(Dataset entries)
********
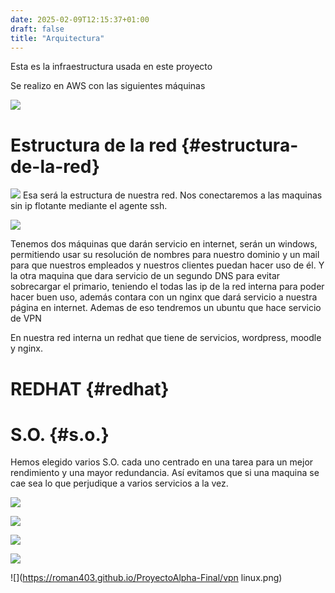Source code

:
 ```yaml
---
date: 2025-02-09T12:15:37+01:00
draft: false
title: "Arquitectura"
---
```


Esta es la infraestructura usada en este proyecto

Se realizo en AWS con las siguientes máquinas

![](https://roman403.github.io/ProyectoAlpha-Final/infraestructura.jfif)

# Estructura de la red {#estructura-de-la-red}

![](https://roman403.github.io/ProyectoAlpha-Final/imagen1.png)
Esa será la estructura de nuestra red. Nos conectaremos a las maquinas sin ip flotante mediante el agente ssh.

![](https://roman403.github.io/ProyectoAlpha-Final/imagen2.png)

Tenemos dos máquinas que darán servicio en internet, serán un windows, permitiendo usar su resolución de nombres para nuestro dominio y un mail para que nuestros empleados y nuestros clientes puedan hacer uso de él. Y la otra maquina que dara servicio de un segundo DNS para evitar sobrecargar el primario, teniendo el todas las ip de la red interna para poder hacer buen uso, además contara con un nginx que dará servicio a nuestra página en internet. Ademas de eso tendremos un ubuntu que hace servicio de VPN

En nuestra red interna un redhat que tiene de servicios, wordpress, moodle y  nginx.

# REDHAT {#redhat}

# S.O. {#s.o.}

Hemos elegido varios S.O. cada uno centrado en una tarea para un mejor rendimiento y una mayor redundancia. Así evitamos que si una maquina se cae sea lo que perjudique a varios servicios a la vez.


![](https://roman403.github.io/ProyectoAlpha-Final/imagen3.png)



![](https://roman403.github.io/ProyectoAlpha-Final/redhat.png)




![](https://roman403.github.io/ProyectoAlpha-Final/dnswindows.png)




![](https://roman403.github.io/ProyectoAlpha-Final/externanginx.png)




![](https://roman403.github.io/ProyectoAlpha-Final/vpn linux.png)


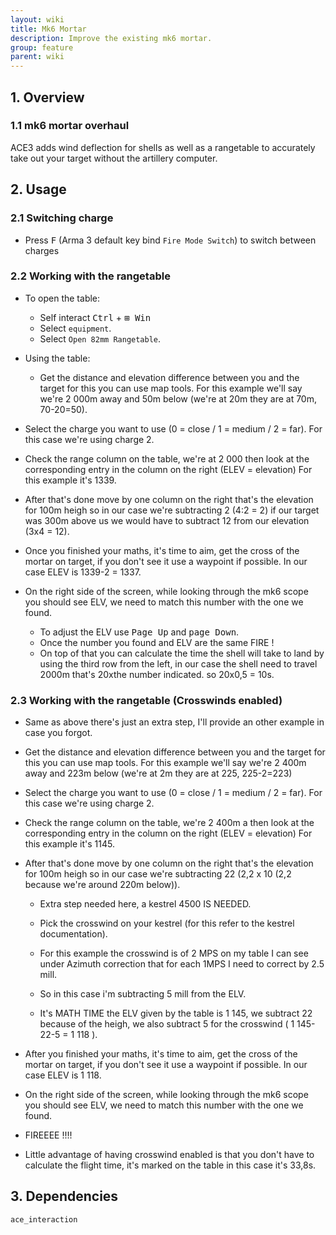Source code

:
 ```yaml
---
layout: wiki
title: Mk6 Mortar
description: Improve the existing mk6 mortar.
group: feature
parent: wiki
---
```


## 1. Overview

### 1.1 mk6 mortar overhaul
ACE3 adds wind deflection for shells as well as a rangetable to accurately take out your target without the artillery computer.

## 2. Usage

### 2.1 Switching charge
- Press <kbd>F</kbd> (Arma 3 default key bind `Fire Mode Switch`) to switch between charges

### 2.2 Working with the rangetable
- To open the table: 
    - Self interact <kbd>Ctrl</kbd> + <kbd>⊞&nbsp;Win</kbd>
    - Select `equipment`.
    - Select `Open 82mm Rangetable`.

- Using the table:
    - Get the distance and elevation difference between you and the target for this you can use map tools. For this example we'll say we're 2 000m away and 50m below (we're at 20m they are at 70m, 70-20=50).
   
 - Select the charge you want to use (0 = close / 1 = medium  / 2 = far). For this case we're using charge 2.
   
 - Check the range column on the table, we're at 2 000 then look at the corresponding entry in the column on the right (ELEV = elevation) For this example it's 1339.
    
 - After that's done move by one column on the right that's the elevation for 100m heigh so in our case we're subtracting 2 (4:2 = 2) if our target was 300m above us we would have to subtract 12 from our elevation (3x4 = 12).
    
 - Once you finished your maths, it's time to aim, get the cross of the mortar on target, if you don't see it use a waypoint if possible. In our case ELEV is 1339-2 = 1337.
    
 - On the right side of the screen, while looking through the mk6 scope you should see ELV, we need to match this number with the one we found.
    - To adjust the ELV use <kbd>Page Up</kbd> and  <kbd>page Down</kbd>.
    - Once the number you found and ELV are the same FIRE !
    - On top of that you can calculate the time the shell will take to land by using the third row from the left, in our case the shell need to travel 2000m that's 20xthe number indicated. so 20x0,5 = 10s.

### 2.3 Working with the rangetable (Crosswinds enabled)
- Same as above there's just an extra step, I'll provide an other example in case you forgot.
    
 - Get the distance and elevation difference between you and the target for this you can use map tools. For this example we'll say we're 2 400m away and 223m below (we're at 2m they are at 225, 225-2=223)
 - Select the charge you want to use (0 = close / 1 = medium  / 2 = far). For this case we're using charge 2.
    
 - Check the range column on the table, we're 2 400m a then look at the corresponding entry in the column on the right (ELEV = elevation) For this example it's 1145.
 - After that's done move by one column on the right that's the elevation for 100m heigh so in our case we're subtracting 22 (2,2 x 10 (2,2 because we're around 220m below)).
    - Extra step needed here, a kestrel 4500 IS NEEDED.
     - Pick the crosswind on your kestrel (for this refer to the kestrel documentation).
    
     - For this example the crosswind is of 2 MPS on my table I can see under Azimuth correction that for each 1MPS I need to correct by 2.5 mill.
     - So in this case i'm subtracting 5 mill from the ELV.
    
     - It's MATH TIME the ELV given by the table is 1 145, we subtract 22 because of the heigh, we also subtract 5 for the crosswind ( 1 145-22-5 = 1 118 ).
 - After you finished your maths, it's time to aim, get the cross of the mortar on target, if you don't see it use a waypoint if possible. In our case ELEV is 1 118.
    
 - On the right side of the screen, while looking through the mk6 scope you should see ELV, we need to match this number with the one we found.

 - FIREEEE !!!!
 - Little advantage of having crosswind enabled is that you don't have to calculate the flight time, it's marked on the table in this case it's 33,8s.

## 3. Dependencies

`ace_interaction`
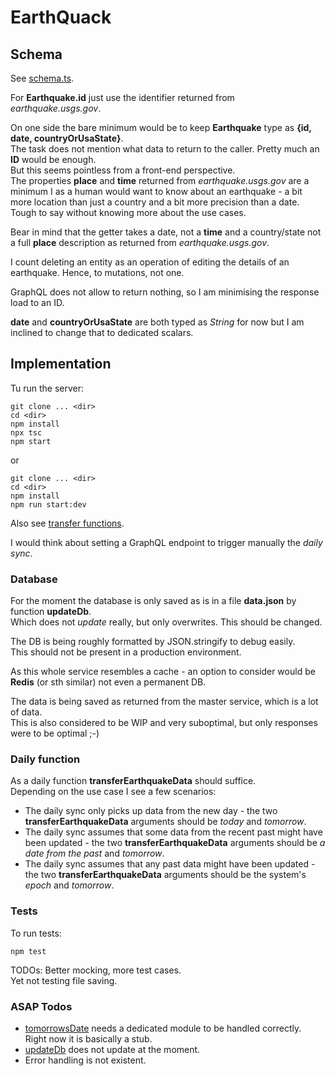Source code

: # EarthQuack

## Schema
See [schema.ts](./schema.ts).

For **Earthquake.id** just use the identifier returned from _earthquake.usgs.gov_.

On one side the bare minimum would be to keep **Earthquake** type as **{id, date, countryOrUsaState}**.  
The task does not mention what data to return to the caller. Pretty much an **ID** would be enough.  
But this seems pointless from a front-end perspective.  
The properties **place** and **time** returned from _earthquake.usgs.gov_ are a minimum I as a human would want to know about an earthquake - a bit more location than just a country and a bit more precision than a date.
Tough to say without knowing more about the use cases.

Bear in mind that the getter takes a date, not a **time** and a country/state not a full **place** description as returned from _earthquake.usgs.gov_.

I count deleting an entity as an operation of editing the details of an earthquake.
Hence, to mutations, not one.

GraphQL does not allow to return nothing, so I am minimising the response load to an ID.

**date** and **countryOrUsaState** are both typed as _String_ for now but I am inclined to change that to dedicated scalars.


## Implementation

Tu run the server:
```
git clone ... <dir>
cd <dir>
npm install
npx tsc
npm start
```
or
```
git clone ... <dir>
cd <dir>
npm install
npm run start:dev
```

Also see [transfer functions](./src/transferFunctions.ts).

I would think about setting a GraphQL endpoint to trigger manually the _daily sync_.

### Database
For the moment the database is only saved as is in a file **data.json** by function **updateDb**.  
Which does not _update_ really, but only overwrites. This should be changed.

The DB is being roughly formatted by JSON.stringify to debug easily.  
This should not be present in a production environment.

As this whole service resembles a cache - an option to consider would be **Redis** (or sth similar) not even a permanent DB.

The data is being saved as returned from the master service, which is a lot of data.  
This is also considered to be WIP and very suboptimal, but only responses were to be optimal ;-)


### Daily function
As a daily function **transferEarthquakeData** should suffice.  
Depending on the use case I see a few scenarios:
 - The daily sync only picks up data from the new day - the two **transferEarthquakeData** arguments should be _today_ and _tomorrow_.
 - The daily sync assumes that some data from the recent past might have been updated - the two **transferEarthquakeData** arguments should be _a date from the past_ and _tomorrow_.
 - The daily sync assumes that any past data might have been updated - the two **transferEarthquakeData** arguments should be the system's _epoch_ and _tomorrow_.

### Tests
To run tests:
```
npm test
```
TODOs: Better mocking, more test cases.  
Yet not testing file saving.

### ASAP Todos
 - [tomorrowsDate](./src/helpers.ts) needs a dedicated module to be handled correctly.  
Right now it is basically a stub.
 - [updateDb](./src/transferFunctions.ts) does not update at the moment.
 - Error handling is not existent.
********
Retype the entries verbatim and drop the pictures.

RESPONSE BELOW =>
Source code

:
 ```yaml
---
date: 2025-02-09T12:15:37+01:00
draft: false
title: "Arquitectura"
---
```


Esta es la infraestructura usada en este proyecto

Se realizo en AWS con las siguientes máquinas

![](https://roman403.github.io/ProyectoAlpha-Final/infraestructura.jfif)

# Estructura de la red {#estructura-de-la-red}

![](https://roman403.github.io/ProyectoAlpha-Final/imagen1.png)
Esa será la estructura de nuestra red. Nos conectaremos a las maquinas sin ip flotante mediante el agente ssh.

![](https://roman403.github.io/ProyectoAlpha-Final/imagen2.png)

Tenemos dos máquinas que darán servicio en internet, serán un windows, permitiendo usar su resolución de nombres para nuestro dominio y un mail para que nuestros empleados y nuestros clientes puedan hacer uso de él. Y la otra maquina que dara servicio de un segundo DNS para evitar sobrecargar el primario, teniendo el todas las ip de la red interna para poder hacer buen uso, además contara con un nginx que dará servicio a nuestra página en internet. Ademas de eso tendremos un ubuntu que hace servicio de VPN

En nuestra red interna un redhat que tiene de servicios, wordpress, moodle y  nginx.

# REDHAT {#redhat}

# S.O. {#s.o.}

Hemos elegido varios S.O. cada uno centrado en una tarea para un mejor rendimiento y una mayor redundancia. Así evitamos que si una maquina se cae sea lo que perjudique a varios servicios a la vez.


![](https://roman403.github.io/ProyectoAlpha-Final/imagen3.png)



![](https://roman403.github.io/ProyectoAlpha-Final/redhat.png)




![](https://roman403.github.io/ProyectoAlpha-Final/dnswindows.png)




![](https://roman403.github.io/ProyectoAlpha-Final/externanginx.png)




![](https://roman403.github.io/ProyectoAlpha-Final/vpn linux.png)


Source code

:
 ```yaml
---
layout: wiki
title: Mk6 Mortar
description: Improve the existing mk6 mortar.
group: feature
parent: wiki
---
```


## 1. Overview

### 1.1 mk6 mortar overhaul
ACE3 adds wind deflection for shells as well as a rangetable to accurately take out your target without the artillery computer.

## 2. Usage

### 2.1 Switching charge
- Press <kbd>F</kbd> (Arma 3 default key bind `Fire Mode Switch`) to switch between charges

### 2.2 Working with the rangetable
- To open the table: 
    - Self interact <kbd>Ctrl</kbd> + <kbd>⊞&nbsp;Win</kbd>
    - Select `equipment`.
    - Select `Open 82mm Rangetable`.

- Using the table:
    - Get the distance and elevation difference between you and the target for this you can use map tools. For this example we'll say we're 2 000m away and 50m below (we're at 20m they are at 70m, 70-20=50).
   
 - Select the charge you want to use (0 = close / 1 = medium  / 2 = far). For this case we're using charge 2.
   
 - Check the range column on the table, we're at 2 000 then look at the corresponding entry in the column on the right (ELEV = elevation) For this example it's 1339.
    
 - After that's done move by one column on the right that's the elevation for 100m heigh so in our case we're subtracting 2 (4:2 = 2) if our target was 300m above us we would have to subtract 12 from our elevation (3x4 = 12).
    
 - Once you finished your maths, it's time to aim, get the cross of the mortar on target, if you don't see it use a waypoint if possible. In our case ELEV is 1339-2 = 1337.
    
 - On the right side of the screen, while looking through the mk6 scope you should see ELV, we need to match this number with the one we found.
    - To adjust the ELV use <kbd>Page Up</kbd> and  <kbd>page Down</kbd>.
    - Once the number you found and ELV are the same FIRE !
    - On top of that you can calculate the time the shell will take to land by using the third row from the left, in our case the shell need to travel 2000m that's 20xthe number indicated. so 20x0,5 = 10s.

### 2.3 Working with the rangetable (Crosswinds enabled)
- Same as above there's just an extra step, I'll provide an other example in case you forgot.
    
 - Get the distance and elevation difference between you and the target for this you can use map tools. For this example we'll say we're 2 400m away and 223m below (we're at 2m they are at 225, 225-2=223)
 - Select the charge you want to use (0 = close / 1 = medium  / 2 = far). For this case we're using charge 2.
    
 - Check the range column on the table, we're 2 400m a then look at the corresponding entry in the column on the right (ELEV = elevation) For this example it's 1145.
 - After that's done move by one column on the right that's the elevation for 100m heigh so in our case we're subtracting 22 (2,2 x 10 (2,2 because we're around 220m below)).
    - Extra step needed here, a kestrel 4500 IS NEEDED.
     - Pick the crosswind on your kestrel (for this refer to the kestrel documentation).
    
     - For this example the crosswind is of 2 MPS on my table I can see under Azimuth correction that for each 1MPS I need to correct by 2.5 mill.
     - So in this case i'm subtracting 5 mill from the ELV.
    
     - It's MATH TIME the ELV given by the table is 1 145, we subtract 22 because of the heigh, we also subtract 5 for the crosswind ( 1 145-22-5 = 1 118 ).
 - After you finished your maths, it's time to aim, get the cross of the mortar on target, if you don't see it use a waypoint if possible. In our case ELEV is 1 118.
    
 - On the right side of the screen, while looking through the mk6 scope you should see ELV, we need to match this number with the one we found.

 - FIREEEE !!!!
 - Little advantage of having crosswind enabled is that you don't have to calculate the flight time, it's marked on the table in this case it's 33,8s.

## 3. Dependencies

`ace_interaction`
Source code

: # EarthQuack

## Schema
See [schema.ts](./schema.ts).

For **Earthquake.id** just use the identifier returned from _earthquake.usgs.gov_.

On one side the bare minimum would be to keep **Earthquake** type as **{id, date, countryOrUsaState}**.  
The task does not mention what data to return to the caller. Pretty much an **ID** would be enough.  
But this seems pointless from a front-end perspective.  
The properties **place** and **time** returned from _earthquake.usgs.gov_ are a minimum I as a human would want to know about an earthquake - a bit more location than just a country and a bit more precision than a date.
Tough to say without knowing more about the use cases.

Bear in mind that the getter takes a date, not a **time** and a country/state not a full **place** description as returned from _earthquake.usgs.gov_.

I count deleting an entity as an operation of editing the details of an earthquake.
Hence, to mutations, not one.

GraphQL does not allow to return nothing, so I am minimising the response load to an ID.

**date** and **countryOrUsaState** are both typed as _String_ for now but I am inclined to change that to dedicated scalars.


## Implementation

Tu run the server:
```
git clone ... <dir>
cd <dir>
npm install
npx tsc
npm start
```
or
```
git clone ... <dir>
cd <dir>
npm install
npm run start:dev
```

Also see [transfer functions](./src/transferFunctions.ts).

I would think about setting a GraphQL endpoint to trigger manually the _daily sync_.

### Database
For the moment the database is only saved as is in a file **data.json** by function **updateDb**.  
Which does not _update_ really, but only overwrites. This should be changed.

The DB is being roughly formatted by JSON.stringify to debug easily.  
This should not be present in a production environment.

As this whole service resembles a cache - an option to consider would be **Redis** (or sth similar) not even a permanent DB.

The data is being saved as returned from the master service, which is a lot of data.  
This is also considered to be WIP and very suboptimal, but only responses were to be optimal ;-)


### Daily function
As a daily function **transferEarthquakeData** should suffice.  
Depending on the use case I see a few scenarios:
 - The daily sync only picks up data from the new day - the two **transferEarthquakeData** arguments should be _today_ and _tomorrow_.
 - The daily sync assumes that some data from the recent past might have been updated - the two **transferEarthquakeData** arguments should be _a date from the past_ and _tomorrow_.
 - The daily sync assumes that any past data might have been updated - the two **transferEarthquakeData** arguments should be the system's _epoch_ and _tomorrow_.

### Tests
To run tests:
```
npm test
```
TODOs: Better mocking, more test cases.  
Yet not testing file saving.

### ASAP Todos
 - [tomorrowsDate](./src/helpers.ts) needs a dedicated module to be handled correctly.  
Right now it is basically a stub.
 - [updateDb](./src/transferFunctions.ts) does not update at the moment.
 - Error handling is not existent.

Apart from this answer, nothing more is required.